__PROVIDED RECORDS__
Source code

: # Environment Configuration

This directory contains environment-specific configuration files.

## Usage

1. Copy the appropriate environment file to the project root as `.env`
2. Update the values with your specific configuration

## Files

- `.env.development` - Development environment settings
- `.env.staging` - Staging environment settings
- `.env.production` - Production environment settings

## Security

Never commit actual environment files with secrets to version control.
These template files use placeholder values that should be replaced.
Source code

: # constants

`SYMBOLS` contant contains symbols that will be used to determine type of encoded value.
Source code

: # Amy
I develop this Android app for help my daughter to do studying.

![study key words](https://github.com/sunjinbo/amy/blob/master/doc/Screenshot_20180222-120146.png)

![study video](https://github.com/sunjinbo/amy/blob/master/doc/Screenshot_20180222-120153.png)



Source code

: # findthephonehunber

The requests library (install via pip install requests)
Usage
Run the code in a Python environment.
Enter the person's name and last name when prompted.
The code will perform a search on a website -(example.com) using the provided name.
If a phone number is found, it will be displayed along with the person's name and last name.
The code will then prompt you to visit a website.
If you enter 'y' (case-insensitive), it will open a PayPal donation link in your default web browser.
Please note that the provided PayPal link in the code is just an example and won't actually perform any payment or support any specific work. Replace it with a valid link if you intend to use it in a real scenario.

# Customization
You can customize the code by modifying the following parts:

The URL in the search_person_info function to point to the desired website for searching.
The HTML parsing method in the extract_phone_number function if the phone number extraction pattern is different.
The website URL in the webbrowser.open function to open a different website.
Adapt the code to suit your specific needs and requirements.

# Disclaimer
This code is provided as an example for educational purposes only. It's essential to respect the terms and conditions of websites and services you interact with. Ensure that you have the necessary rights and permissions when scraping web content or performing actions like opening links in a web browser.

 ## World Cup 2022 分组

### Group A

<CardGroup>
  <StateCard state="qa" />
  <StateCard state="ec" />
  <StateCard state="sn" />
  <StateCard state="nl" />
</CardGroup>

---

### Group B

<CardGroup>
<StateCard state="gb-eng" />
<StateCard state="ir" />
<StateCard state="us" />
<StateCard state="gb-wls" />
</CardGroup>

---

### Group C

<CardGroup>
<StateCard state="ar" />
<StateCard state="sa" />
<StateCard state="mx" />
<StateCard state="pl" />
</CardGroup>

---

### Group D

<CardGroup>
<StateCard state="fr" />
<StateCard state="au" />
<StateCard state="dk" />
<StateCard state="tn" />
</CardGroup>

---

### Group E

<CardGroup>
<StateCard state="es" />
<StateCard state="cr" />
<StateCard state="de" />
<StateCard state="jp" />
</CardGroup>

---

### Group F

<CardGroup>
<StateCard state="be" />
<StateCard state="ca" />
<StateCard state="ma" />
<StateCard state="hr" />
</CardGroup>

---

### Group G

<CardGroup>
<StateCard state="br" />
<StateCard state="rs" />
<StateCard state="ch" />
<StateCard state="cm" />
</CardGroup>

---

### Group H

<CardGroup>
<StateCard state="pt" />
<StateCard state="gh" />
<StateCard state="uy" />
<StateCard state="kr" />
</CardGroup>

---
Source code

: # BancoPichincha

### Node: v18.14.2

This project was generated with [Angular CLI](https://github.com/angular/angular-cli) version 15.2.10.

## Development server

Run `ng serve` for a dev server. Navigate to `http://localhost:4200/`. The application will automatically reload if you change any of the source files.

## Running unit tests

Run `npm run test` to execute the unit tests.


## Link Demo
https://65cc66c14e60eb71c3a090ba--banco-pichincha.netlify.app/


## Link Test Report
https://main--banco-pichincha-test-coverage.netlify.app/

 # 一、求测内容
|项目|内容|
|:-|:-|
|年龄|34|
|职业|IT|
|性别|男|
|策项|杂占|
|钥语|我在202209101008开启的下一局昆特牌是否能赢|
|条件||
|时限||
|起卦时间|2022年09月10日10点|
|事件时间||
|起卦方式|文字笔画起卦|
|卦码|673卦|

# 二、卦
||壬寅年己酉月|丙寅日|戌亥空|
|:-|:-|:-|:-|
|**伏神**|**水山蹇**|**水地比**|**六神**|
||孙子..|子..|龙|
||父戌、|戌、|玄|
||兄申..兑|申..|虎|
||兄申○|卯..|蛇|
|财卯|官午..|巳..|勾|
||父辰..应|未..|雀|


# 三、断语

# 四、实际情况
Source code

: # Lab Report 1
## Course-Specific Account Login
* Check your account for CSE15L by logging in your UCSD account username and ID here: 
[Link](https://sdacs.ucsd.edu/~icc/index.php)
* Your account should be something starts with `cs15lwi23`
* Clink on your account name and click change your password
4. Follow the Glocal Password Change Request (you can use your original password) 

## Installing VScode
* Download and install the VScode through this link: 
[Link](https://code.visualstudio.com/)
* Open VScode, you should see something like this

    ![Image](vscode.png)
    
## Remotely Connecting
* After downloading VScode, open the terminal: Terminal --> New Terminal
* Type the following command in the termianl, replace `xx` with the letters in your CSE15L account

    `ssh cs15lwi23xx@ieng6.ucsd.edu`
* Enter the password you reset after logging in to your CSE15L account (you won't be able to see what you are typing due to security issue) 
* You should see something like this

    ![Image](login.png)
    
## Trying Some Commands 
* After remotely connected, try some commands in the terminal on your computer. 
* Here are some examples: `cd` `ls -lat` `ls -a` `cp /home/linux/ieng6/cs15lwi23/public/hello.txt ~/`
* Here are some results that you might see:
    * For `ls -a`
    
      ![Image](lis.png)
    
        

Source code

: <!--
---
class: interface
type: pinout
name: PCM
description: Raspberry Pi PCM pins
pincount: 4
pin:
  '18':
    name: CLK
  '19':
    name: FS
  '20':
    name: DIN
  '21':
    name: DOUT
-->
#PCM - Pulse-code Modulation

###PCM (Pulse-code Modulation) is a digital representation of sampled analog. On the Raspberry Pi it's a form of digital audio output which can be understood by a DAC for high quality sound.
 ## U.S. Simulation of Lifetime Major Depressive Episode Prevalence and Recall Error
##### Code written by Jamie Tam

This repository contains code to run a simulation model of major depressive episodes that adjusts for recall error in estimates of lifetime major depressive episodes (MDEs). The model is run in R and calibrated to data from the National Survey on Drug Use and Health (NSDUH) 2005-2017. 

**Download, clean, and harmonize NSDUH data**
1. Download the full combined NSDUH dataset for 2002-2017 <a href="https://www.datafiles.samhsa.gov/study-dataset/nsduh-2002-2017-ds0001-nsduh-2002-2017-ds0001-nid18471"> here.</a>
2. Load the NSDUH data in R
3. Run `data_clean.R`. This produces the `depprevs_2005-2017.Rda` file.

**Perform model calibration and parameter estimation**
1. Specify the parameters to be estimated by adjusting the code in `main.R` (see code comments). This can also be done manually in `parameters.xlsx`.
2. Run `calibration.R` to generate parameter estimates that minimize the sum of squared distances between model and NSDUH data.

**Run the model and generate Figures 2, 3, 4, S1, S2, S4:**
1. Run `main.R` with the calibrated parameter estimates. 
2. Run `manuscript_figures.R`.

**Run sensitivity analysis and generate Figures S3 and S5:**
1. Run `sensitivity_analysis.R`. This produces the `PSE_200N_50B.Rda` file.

__DIRECTIONS__
Return the entries above exactly, each one complete.

__ANSWER SECTION__
Source code

: # Environment Configuration

This directory contains environment-specific configuration files.

## Usage

1. Copy the appropriate environment file to the project root as `.env`
2. Update the values with your specific configuration

## Files

- `.env.development` - Development environment settings
- `.env.staging` - Staging environment settings
- `.env.production` - Production environment settings

## Security

Never commit actual environment files with secrets to version control.
These template files use placeholder values that should be replaced.
Source code

: # constants

`SYMBOLS` contant contains symbols that will be used to determine type of encoded value.
Source code

: # Amy
I develop this Android app for help my daughter to do studying.

![study key words](https://github.com/sunjinbo/amy/blob/master/doc/Screenshot_20180222-120146.png)

![study video](https://github.com/sunjinbo/amy/blob/master/doc/Screenshot_20180222-120153.png)



Source code

: # findthephonehunber

The requests library (install via pip install requests)
Usage
Run the code in a Python environment.
Enter the person's name and last name when prompted.
The code will perform a search on a website -(example.com) using the provided name.
If a phone number is found, it will be displayed along with the person's name and last name.
The code will then prompt you to visit a website.
If you enter 'y' (case-insensitive), it will open a PayPal donation link in your default web browser.
Please note that the provided PayPal link in the code is just an example and won't actually perform any payment or support any specific work. Replace it with a valid link if you intend to use it in a real scenario.

# Customization
You can customize the code by modifying the following parts:

The URL in the search_person_info function to point to the desired website for searching.
The HTML parsing method in the extract_phone_number function if the phone number extraction pattern is different.
The website URL in the webbrowser.open function to open a different website.
Adapt the code to suit your specific needs and requirements.

# Disclaimer
This code is provided as an example for educational purposes only. It's essential to respect the terms and conditions of websites and services you interact with. Ensure that you have the necessary rights and permissions when scraping web content or performing actions like opening links in a web browser.

 ## World Cup 2022 分组

### Group A

<CardGroup>
  <StateCard state="qa" />
  <StateCard state="ec" />
  <StateCard state="sn" />
  <StateCard state="nl" />
</CardGroup>

---

### Group B

<CardGroup>
<StateCard state="gb-eng" />
<StateCard state="ir" />
<StateCard state="us" />
<StateCard state="gb-wls" />
</CardGroup>

---

### Group C

<CardGroup>
<StateCard state="ar" />
<StateCard state="sa" />
<StateCard state="mx" />
<StateCard state="pl" />
</CardGroup>

---

### Group D

<CardGroup>
<StateCard state="fr" />
<StateCard state="au" />
<StateCard state="dk" />
<StateCard state="tn" />
</CardGroup>

---

### Group E

<CardGroup>
<StateCard state="es" />
<StateCard state="cr" />
<StateCard state="de" />
<StateCard state="jp" />
</CardGroup>

---

### Group F

<CardGroup>
<StateCard state="be" />
<StateCard state="ca" />
<StateCard state="ma" />
<StateCard state="hr" />
</CardGroup>

---

### Group G

<CardGroup>
<StateCard state="br" />
<StateCard state="rs" />
<StateCard state="ch" />
<StateCard state="cm" />
</CardGroup>

---

### Group H

<CardGroup>
<StateCard state="pt" />
<StateCard state="gh" />
<StateCard state="uy" />
<StateCard state="kr" />
</CardGroup>

---
Source code

: # BancoPichincha

### Node: v18.14.2

This project was generated with [Angular CLI](https://github.com/angular/angular-cli) version 15.2.10.

## Development server

Run `ng serve` for a dev server. Navigate to `http://localhost:4200/`. The application will automatically reload if you change any of the source files.

## Running unit tests

Run `npm run test` to execute the unit tests.


## Link Demo
https://65cc66c14e60eb71c3a090ba--banco-pichincha.netlify.app/


## Link Test Report
https://main--banco-pichincha-test-coverage.netlify.app/

 # 一、求测内容
|项目|内容|
|:-|:-|
|年龄|34|
|职业|IT|
|性别|男|
|策项|杂占|
|钥语|我在202209101008开启的下一局昆特牌是否能赢|
|条件||
|时限||
|起卦时间|2022年09月10日10点|
|事件时间||
|起卦方式|文字笔画起卦|
|卦码|673卦|

# 二、卦
||壬寅年己酉月|丙寅日|戌亥空|
|:-|:-|:-|:-|
|**伏神**|**水山蹇**|**水地比**|**六神**|
||孙子..|子..|龙|
||父戌、|戌、|玄|
||兄申..兑|申..|虎|
||兄申○|卯..|蛇|
|财卯|官午..|巳..|勾|
||父辰..应|未..|雀|


# 三、断语

# 四、实际情况
Source code

: # Lab Report 1
## Course-Specific Account Login
* Check your account for CSE15L by logging in your UCSD account username and ID here: 
[Link](https://sdacs.ucsd.edu/~icc/index.php)
* Your account should be something starts with `cs15lwi23`
* Clink on your account name and click change your password
4. Follow the Glocal Password Change Request (you can use your original password) 

## Installing VScode
* Download and install the VScode through this link: 
[Link](https://code.visualstudio.com/)
* Open VScode, you should see something like this

    ![Image](vscode.png)
    
## Remotely Connecting
* After downloading VScode, open the terminal: Terminal --> New Terminal
* Type the following command in the termianl, replace `xx` with the letters in your CSE15L account

    `ssh cs15lwi23xx@ieng6.ucsd.edu`
* Enter the password you reset after logging in to your CSE15L account (you won't be able to see what you are typing due to security issue) 
* You should see something like this

    ![Image](login.png)
    
## Trying Some Commands 
* After remotely connected, try some commands in the terminal on your computer. 
* Here are some examples: `cd` `ls -lat` `ls -a` `cp /home/linux/ieng6/cs15lwi23/public/hello.txt ~/`
* Here are some results that you might see:
    * For `ls -a`
    
      ![Image](lis.png)
    
        

Source code

: <!--
---
class: interface
type: pinout
name: PCM
description: Raspberry Pi PCM pins
pincount: 4
pin:
  '18':
    name: CLK
  '19':
    name: FS
  '20':
    name: DIN
  '21':
    name: DOUT
-->
#PCM - Pulse-code Modulation

###PCM (Pulse-code Modulation) is a digital representation of sampled analog. On the Raspberry Pi it's a form of digital audio output which can be understood by a DAC for high quality sound.
 ## U.S. Simulation of Lifetime Major Depressive Episode Prevalence and Recall Error
##### Code written by Jamie Tam

This repository contains code to run a simulation model of major depressive episodes that adjusts for recall error in estimates of lifetime major depressive episodes (MDEs). The model is run in R and calibrated to data from the National Survey on Drug Use and Health (NSDUH) 2005-2017. 

**Download, clean, and harmonize NSDUH data**
1. Download the full combined NSDUH dataset for 2002-2017 <a href="https://www.datafiles.samhsa.gov/study-dataset/nsduh-2002-2017-ds0001-nsduh-2002-2017-ds0001-nid18471"> here.</a>
2. Load the NSDUH data in R
3. Run `data_clean.R`. This produces the `depprevs_2005-2017.Rda` file.

**Perform model calibration and parameter estimation**
1. Specify the parameters to be estimated by adjusting the code in `main.R` (see code comments). This can also be done manually in `parameters.xlsx`.
2. Run `calibration.R` to generate parameter estimates that minimize the sum of squared distances between model and NSDUH data.

**Run the model and generate Figures 2, 3, 4, S1, S2, S4:**
1. Run `main.R` with the calibrated parameter estimates. 
2. Run `manuscript_figures.R`.

**Run sensitivity analysis and generate Figures S3 and S5:**
1. Run `sensitivity_analysis.R`. This produces the `PSE_200N_50B.Rda` file.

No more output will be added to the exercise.